As I flipped through the completed packets turned in by Walk Audit volunteers, I frequently found no data for such sections as “Recreational Spaces,” “Healthy Food Accessible at Mini Markets,” and “Available Fitness Activities.” In contrast, the “Barriers to Walkability” section had an average of three boxes checked off in each completed packet. We didn’t need a trained researcher to draw from our preliminary data one of our core findings: Both the Whitman Park and Parkside neighborhoods lack the conditions and resources conducive to healthy eating and active living behaviors.
I made another telling observation: 100% of the recreational spaces observed that were marked as open area[s] for free play were vacant lots. The only recreational space identified was a few patches of grass where a house once stood. We found no playground equipment, picnic tables, or courts to encourage recreational activity.

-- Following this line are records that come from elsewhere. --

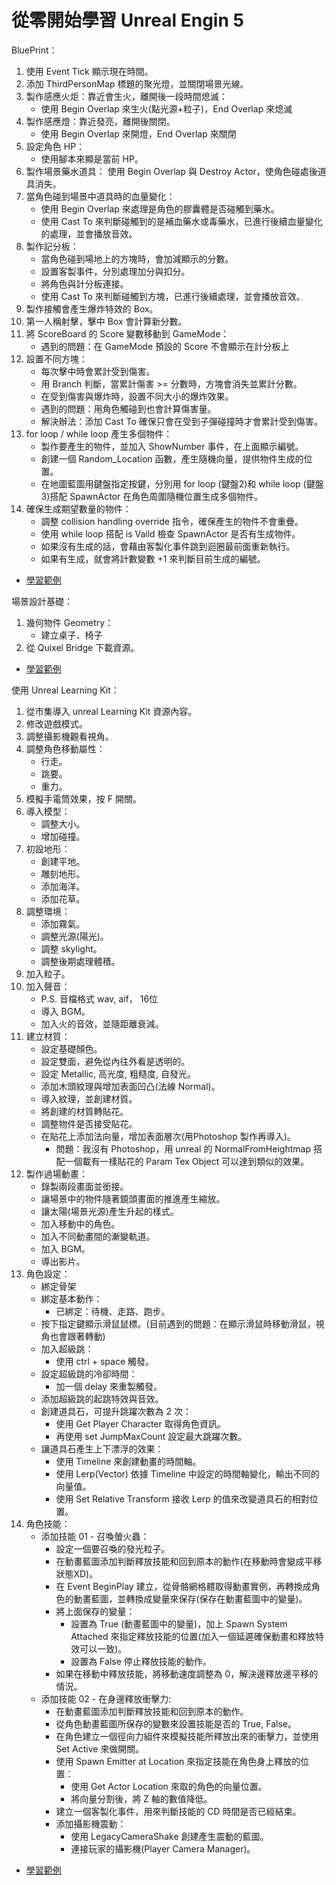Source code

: # 從零開始學習 Unreal Engin 5


BluePrint：
1. 使用 Event Tick 顯示現在時間。
2. 添加 ThirdPersonMap 標題的聚光燈，並關閉場景光線。
3. 製作感應火炬：靠近會生火，離開後一段時間熄滅：
    - 使用 Begin Overlap 來生火(點光源+粒子)，End Overlap 來熄滅
4. 製作感應燈：靠近發亮，離開後關閉。
    - 使用 Begin Overlap 來開燈，End Overlap 來關閉
5. 設定角色 HP：
    - 使用腳本來顯是當前 HP。
6. 製作場景藥水道具：
    使用 Begin Overlap 與 Destroy Actor，使角色碰處後道具消失。
7. 當角色碰到場景中道具時的血量變化：
    - 使用 Begin Overlap 來處理是角色的膠囊體是否碰觸到藥水。
    - 使用 Cast To 來判斷碰觸到的是補血藥水或毒藥水，已進行後續血量變化的處理，並會播放音效。    
8. 製作記分板：
    - 當角色碰到場地上的方塊時，會加減顯示的分數。
    - 設置客製事件，分別處理加分與扣分。
    - 將角色與計分板連接。
    - 使用 Cast To 來判斷碰觸到方塊，已進行後續處理，並會播放音效。  
9. 製作接觸會產生爆炸特效的 Box。
10. 第一人稱射擊，擊中 Box 會計算新分數。
11. 將 ScoreBoard 的 Score 變數移動到 GameMode：
    - 遇到的問題：在 GameMode 預設的 Score 不會顯示在計分板上
12. 設置不同方塊：
    - 每次擊中時會累計受到傷害。
    - 用 Branch 判斷，當累計傷害 >= 分數時，方塊會消失並累計分數。
    - 在受到傷害與爆炸時，設置不同大小的爆炸效果。
    - 遇到的問題：用角色觸碰到也會計算傷害量。
    - 解決辦法：添加 Cast To 確保只會在受到子彈碰撞時才會累計受到傷害。
13. for loop / while loop 產生多個物件：
    - 製作要產生的物件，並加入 ShowNumber 事件，在上面顯示編號。
    - 創建一個 Random_Location 函數，產生隨機向量，提供物件生成的位置。
    - 在地圖藍圖用鍵盤指定按鍵，分別用 for loop (鍵盤2)和 while loop (鍵盤3)搭配 SpawnActor 在角色周圍隨機位置生成多個物件。
14. 確保生成期望數量的物件：
    - 調整 collision handling override 指令，確保產生的物件不會重疊。
    - 使用 while loop 搭配 is Vaild 檢查 SpawnActor 是否有生成物件。
    - 如果沒有生成的話，會藉由客製化事件跳到迴圈最前面重新執行。
    - 如果有生成，就會將計數變數 +1 來判斷目前生成的編號。
- [學習範例](https://www.youtube.com/watch?v=xPEGSgXaTzQ&list=PLWaDU4I4My4RBwegzH8LnhAo5YN4krysV&index=2&ab_channel=%E8%94%A1%E6%98%8E%E6%AC%A3)


場景設計基礎：
1. 幾何物件 Geometry：
    - 建立桌子、椅子
2. 從 Quixel Bridge 下載資源。
- [學習範例](https://www.youtube.com/watch?v=3XWNR9IJnPo&list=PLWaDU4I4My4RRuRocZ2-AQDum5xt2Con1&index=1&pp=iAQB&ab_channel=%E8%94%A1%E6%98%8E%E6%AC%A3)


使用 Unreal Learning Kit：
1. 從市集導入 unreal Learning Kit 資源內容。
2. 修改遊戲模式。
3. 調整攝影機觀看視角。
4. 調整角色移動屬性：
    - 行走。
    - 跳要。
    - 重力。
5. 模擬手電筒效果，按 F 開關。
6. 導入模型：
    - 調整大小。
    - 增加碰撞。
7. 初設地形：
    - 創建平地。
    - 雕刻地形。
    - 添加海洋。
    - 添加花草。
8. 調整環境：
    - 添加霧氣。
    - 調整光源(陽光)。
    - 調整 skylight。
    - 調整後期處理體積。
9. 加入粒子。
10. 加入聲音：
    - P.S. 音檔格式 wav, aif， 16位
    - 導入 BGM。
    - 加入火的音效，並隨距離衰減。
11. 建立材質：
    - 設定基礎顏色。
    - 設定雙面，避免從內往外看是透明的。
    - 設定 Metallic, 高光度, 粗糙度, 自發光。
    - 添加木頭紋理與增加表面凹凸(法線 Normal)。
    - 導入紋理，並創建材質。
    - 將創建的材質轉貼花。
    - 調整物件是否接受貼花。
    - 在貼花上添加法向量，增加表面層次(用Photoshop 製作再導入)。
        - 問題：我沒有 Photoshop，用 unreal 的 NormalFromHeightmap 搭配一個載有一樣貼花的 Param Tex Object 可以達到類似的效果。
12. 製作過場動畫：
    - 錄製兩段畫面並銜接。
    - 讓場景中的物件隨著鏡頭畫面的推進產生縮放。
    - 讓太陽(場景光源)產生升起的樣式。
    - 加入移動中的角色。
    - 加入不同動畫間的漸變軌道。
    - 加入 BGM。
    - 導出影片。
13. 角色設定：
    - 綁定骨架
    - 綁定基本動作：
        - 已綁定：待機、走路、跑步。
    - 按下指定鍵顯示滑鼠鼠標。(目前遇到的問題：在顯示滑鼠時移動滑鼠，視角也會跟著轉動)
    - 加入超級跳：
        - 使用 ctrl + space 觸發。
    - 設定超級跳的冷卻時間：
        - 加一個 delay 來重製觸發。
    - 添加超級跳的起跳特效與音效。
    - 創建道具石，可提升跳躍次數為 2 次：
        - 使用 Get Player Character 取得角色資訊。
        - 再使用 set JumpMaxCount 設定最大跳躍次數。
    - 讓道具石產生上下漂浮的效果：
        - 使用 Timeline 來創建動畫的時間軸。
        - 使用 Lerp(Vector) 依據 Timeline 中設定的時間軸變化，輸出不同的向量值。
        - 使用 Set Relative Transform 接收 Lerp 的值來改變道具石的相對位置。
14. 角色技能：
    - 添加技能 01 - 召喚螢火蟲：
        - 設定一個要召喚的發光粒子。
        - 在動畫藍圖添加判斷釋放技能和回到原本的動作(在移動時會變成平移狀態XD)。
        - 在 Event BeginPlay 建立，從骨骼網格體取得動畫實例，再轉換成角色的動畫藍圖，並轉換成變量來保存(保存在動畫藍圖中的變量)。
        - 將上面保存的變量：
            - 設置為 True (動畫藍圖中的變量)，加上 Spawn System Attached 來指定釋放技能的位置(加入一個延遲確保動畫和釋放特效可以一致)。
            - 設置為 False 停止釋放技能的動作。
        - 如果在移動中釋放技能，將移動速度調整為 0，解決邊釋放邊平移的情況。
    - 添加技能 02 - 在身邊釋放衝擊力:
        - 在動畫藍圖添加判斷釋放技能和回到原本的動作。
        - 從角色動畫藍圖所保存的變數來設置技能是否的 True, False。
        - 在角色建立一個徑向力組件來模擬技能所釋放出來的衝擊力，並使用 Set Active 來做開關。
        - 使用 Spawn Emitter at Location 來指定技能在角色身上釋放的位置：
            - 使用 Get Actor Location 來取的角色的向量位置。
            - 將向量分割後，將 Z 軸的數值降低。
        - 建立一個客製化事件，用來判斷技能的 CD 時間是否已經結束。
        - 添加攝影機震動：
            - 使用 LegacyCameraShake 創建產生震動的藍圖。
            - 連接玩家的攝影機(Player Camera Manager)。

- [學習範例](https://www.youtube.com/watch?v=lR6O08vikoE&list=PLXuT93fbHR3gDNl18mdPgqtXIV5rpnGD9&index=2)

In August, leaders from the six participating community organizations will reconvene to review the full results of their Walk Audit and individual surveys that they conducted with individuals they encountered during their audit. These leaders will make recommendations for how to use the remaining funds we received from the New Jersey Partnership for Healthy Kids to make improvements to the very blocks they walked. They may decide to add equipment to these vacant lots, repave walking paths, or offer fitness activities. There is no one better to assess neighborhood conditions, interpret the data, and recommend changes to a community than its own residents.
About the Grantee
The Camden Coalition of Healthcare Providers is a multidisciplinary nonprofit organization working to improve care for people with complex health and social needs in Camden, NJ and across the country. The Camden Coalition works to advance the field of complex care by implementing evidence-based interventions and piloting new models that address chronic illness and social barriers to health.